St. Joseph Mercy Health System also expressed hope that the resolution provided some relief to affected patients, according to the statement.
"Unfortunately under these circumstances and under Michigan Law, Fata's victims were never going to receive fair levels of compensation…," attorney Brian McKeen, managing partner ofMcKeen & Associates and co-lead counsel for the patient-victims in the facilitation talks, said Wednesday in a statement.
"It is outrageous (that) doctors are allowed to practice with inadequate insurance and hospitals can distance themselves from liability."
Fata pleaded guilty to criminal fraud and money laundering charges in 2014, admitting in federal court that many patients didn't need chemotherapy and that the government could prove he received at least $17 million from two insurers for his services.
McKeen also said in a Wednesday statement that Fata's insurance policy had exclusions for willful and fraudulent acts, so "there was a very real possibility that the insurance carrier would be allowed to walk away" if no deal was reached.
Bruce Bigler, an attorney for Crittenton at Giarmarco, Mullins & Horton in Troy, did not immediately return phone calls seeking comment Wednesday on the settlement. Randall Juip, a partner at Foley Baron Metzger & Juip PLLC in Livonia representing Michigan Hematology Oncology in several Oakland cases, also could not be immediately reached.
Jules Olsman, president of Olsman MacKenzie & Wallace in Berkley and co-lead counsel for the patients in facilitation, said individual hospital contributions to the settlement fund were confidential, but that each hospital's fund is expected to address patients treated at its facilities or through its referrals.

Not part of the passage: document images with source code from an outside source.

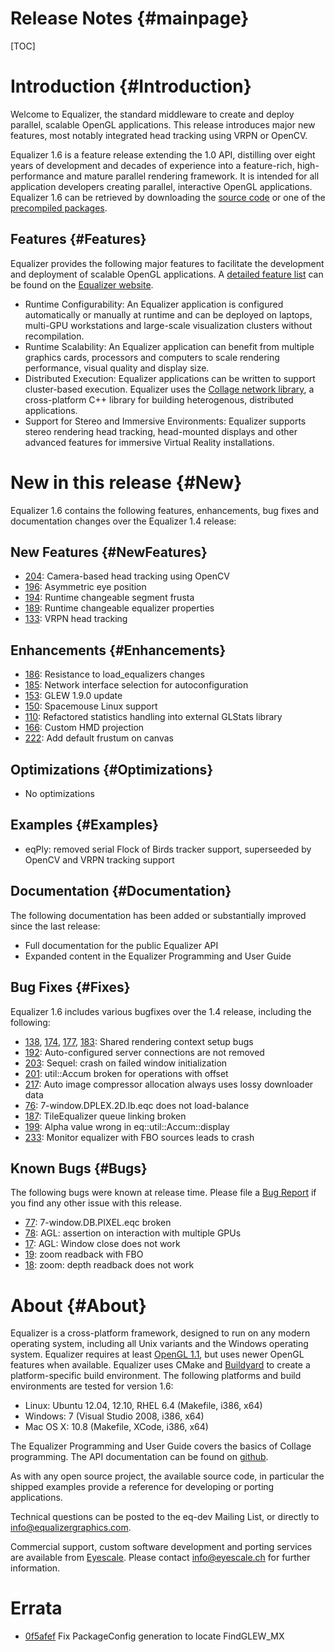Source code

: Release Notes {#mainpage}
============

[TOC]

# Introduction {#Introduction}

Welcome to Equalizer, the standard middleware to create and deploy
parallel, scalable OpenGL applications. This release introduces major
new features, most notably integrated head tracking using VRPN or OpenCV.

Equalizer 1.6 is a feature release extending the 1.0 API, distilling
over eight years of development and decades of experience into a
feature-rich, high-performance and mature parallel rendering
framework. It is intended for all application developers creating
parallel, interactive OpenGL applications. Equalizer 1.6 can be
retrieved by downloading the [source code](http://www.equalizergraphics.com/downloads/Equalizer-1.6.0.tar.gz") or one of the [precompiled packages](http://www.equalizergraphics.com/downloads/major.html).

## Features {#Features}

Equalizer provides the following major features to facilitate the development and deployment of scalable OpenGL applications. A [detailed feature list](http://www.equalizergraphics.com/features.html) can be found on the [Equalizer website](http://www.equalizergraphics.com).

* Runtime Configurability: An Equalizer application is configured
  automatically or manually at runtime and can be deployed on laptops,
  multi-GPU workstations and large-scale visualization clusters without
  recompilation.
* Runtime Scalability: An Equalizer application can benefit from
  multiple graphics cards, processors and computers to scale rendering
  performance, visual quality and display size.
* Distributed Execution: Equalizer applications can be written to
  support cluster-based execution. Equalizer uses the
  [Collage network library](http://www.libcollage.net), a cross-platform
  C++ library for building heterogenous, distributed applications.
* Support for Stereo and Immersive Environments: Equalizer supports
  stereo rendering head tracking, head-mounted displays and other
  advanced features for immersive Virtual Reality installations.

# New in this release {#New}

Equalizer 1.6 contains the following features, enhancements, bug fixes
and documentation changes over the Equalizer 1.4 release:

## New Features {#NewFeatures}

* [204](https://github.com/Eyescale/Equalizer/issues/204): Camera-based
  head tracking using OpenCV
* [196](https://github.com/Eyescale/Equalizer/issues/196): Asymmetric
  eye position
* [194](https://github.com/Eyescale/Equalizer/issues/194): Runtime
  changeable segment frusta
* [189](https://github.com/Eyescale/Equalizer/issues/189): Runtime
  changeable equalizer properties
* [133](https://github.com/Eyescale/Equalizer/issues/133): VRPN head tracking

## Enhancements {#Enhancements}

* [186](https://github.com/Eyescale/Equalizer/issues/186): Resistance to
  load_equalizers changes
* [185](https://github.com/Eyescale/Equalizer/issues/185): Network
  interface selection for autoconfiguration
* [153](https://github.com/Eyescale/Equalizer/issues/153): GLEW 1.9.0 update
* [150](https://github.com/Eyescale/Equalizer/issues/150): Spacemouse
  Linux support
* [110](https://github.com/Eyescale/Equalizer/issues/110): Refactored
  statistics handling into external GLStats library
* [166](https://github.com/Eyescale/Equalizer/issues/166): Custom HMD projection
* [222](https://github.com/Eyescale/Equalizer/issues/222): Add default
  frustum on canvas

## Optimizations {#Optimizations}

* No optimizations

## Examples {#Examples}

* eqPly: removed serial Flock of Birds tracker support, superseeded by
  OpenCV and VRPN tracking support

## Documentation {#Documentation}

The following documentation has been added or substantially improved
since the last release:

* Full documentation for the public Equalizer API
* Expanded content in the Equalizer Programming and User Guide

## Bug Fixes {#Fixes}

Equalizer 1.6 includes various bugfixes over the 1.4 release, including
the following:

* [138](https://github.com/Eyescale/Equalizer/issues/138),
  [174](https://github.com/Eyescale/Equalizer/issues/174),
  [177](https://github.com/Eyescale/Equalizer/issues/177),
  [183](https://github.com/Eyescale/Equalizer/issues/183): Shared
  rendering context setup bugs
* [192](https://github.com/Eyescale/Equalizer/issues/192):
  Auto-configured server connections are not removed
* [203](https://github.com/Eyescale/Equalizer/issues/203): Sequel: crash
  on failed window initialization
* [201](https://github.com/Eyescale/Equalizer/issues/201): util::Accum
  broken for operations with offset
* [217](https://github.com/Eyescale/Equalizer/issues/217): Auto image
  compressor allocation always uses lossy downloader data
* [76](https://github.com/Eyescale/Equalizer/issues/76):
  7-window.DPLEX.2D.lb.eqc does not load-balance
* [187](https://github.com/Eyescale/Equalizer/issues/187): TileEqualizer
  queue linking broken
* [199](https://github.com/Eyescale/Equalizer/issues/199): Alpha value
  wrong in eq::util::Accum::display
* [233](https://github.com/Eyescale/Equalizer/issues/233): Monitor
  equalizer with FBO sources leads to crash

## Known Bugs {#Bugs}

The following bugs were known at release time. Please file a
[Bug Report](https://github.com/Eyescale/Equalizer/issues) if you find
any other issue with this release.

* [77](https://github.com/Eyescale/Equalizer/issues/77):
  7-window.DB.PIXEL.eqc broken
* [78](https://github.com/Eyescale/Equalizer/issues/78): AGL: assertion
  on interaction with multiple GPUs
* [17](https://github.com/Eyescale/Equalizer/issues/17): AGL: Window
  close does not work
* [19](https://github.com/Eyescale/Equalizer/issues/19): zoom readback with FBO
* [18](https://github.com/Eyescale/Equalizer/issues/18): zoom: depth
  readback does not work

# About {#About}

Equalizer is a cross-platform framework, designed to run on any modern
operating system, including all Unix variants and the Windows operating
system. Equalizer requires at least [OpenGL 1.1](http://www.opengl.org),
but uses newer OpenGL features when available. Equalizer uses CMake and
[Buildyard](https://github.com/Eyescale/Buildyard) to create a
platform-specific build environment. The following platforms and build
environments are tested for version 1.6:

* Linux: Ubuntu 12.04, 12.10, RHEL 6.4 (Makefile, i386, x64)
* Windows: 7 (Visual Studio 2008, i386, x64)
* Mac OS X: 10.8 (Makefile, XCode, i386, x64)

The Equalizer Programming and User Guide covers the basics of Collage
programming. The API documentation can be found on
[github](http://eyescale.github.com/).

As with any open source project, the available source code, in
particular the shipped examples provide a reference for developing or
porting applications.

Technical questions can be posted to the eq-dev Mailing List, or
directly to info@equalizergraphics.com.

Commercial support, custom software development and porting services are
available from [Eyescale](http://www.eyescale.ch). Please contact
[info@eyescale.ch](mailto:info@eyescale.ch?subject=Collage%20support)
for further information.

# Errata
* [0f5afef](https://github.com/Eyescale/Equalizer/commit/0f5afef) Fix
  PackageConfig generation to locate FindGLEW_MX
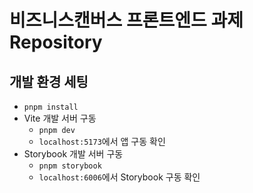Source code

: # 비즈니스캔버스 프론트엔드 과제 Repository

## 개발 환경 세팅

- `pnpm install`
- Vite 개발 서버 구동
  - `pnpm dev`
  - `localhost:5173`에서 앱 구동 확인
- Storybook 개발 서버 구동
  - `pnpm storybook`
  - `localhost:6006`에서 Storybook 구동 확인
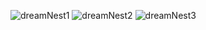 ![dreamNest1](./client/public/assets/snap/dreamNest1.gif)
![dreamNest2](./client/public/assets/snap/dreamNest2.gif)
![dreamNest3](./client/public/assets/snap/dreamNest3.gif)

He also noted Fata's limited insurance and said medical malpractice cases are governed by tight caps on non-economic damages under Michigan tort reform laws enacted in the 1990s. It was also difficult to explore the extent of the hospitals' roles in the Fata scheme in discovery for the litigation, due to federal privacy and other laws that govern health providers, he said.
"It's the best deal that could be reached under, frankly, the shackles of what we have to work with in this state," Olsman said. "Is this the most equitable result or deal for his patients? No. But it's the best possible result."
An arbitrator is expected to begin dividing the settlement sum among the patients in September or October.
The 43 Oakland patients are also asking U.S. District Judge Paul Borman to set aside some of the more than $10 million that federal officials have seized or expect to recover in Fata's criminal case, to cover "out-of-pocket" expenses of victims. The U.S. Attorney's office in Detroit opposes the request, arguing Medicare is entitled to recoup what it paid Fata's practice and the patients are trying for a "windfall" at Medicare's expense. Borman has yet to rule on that request.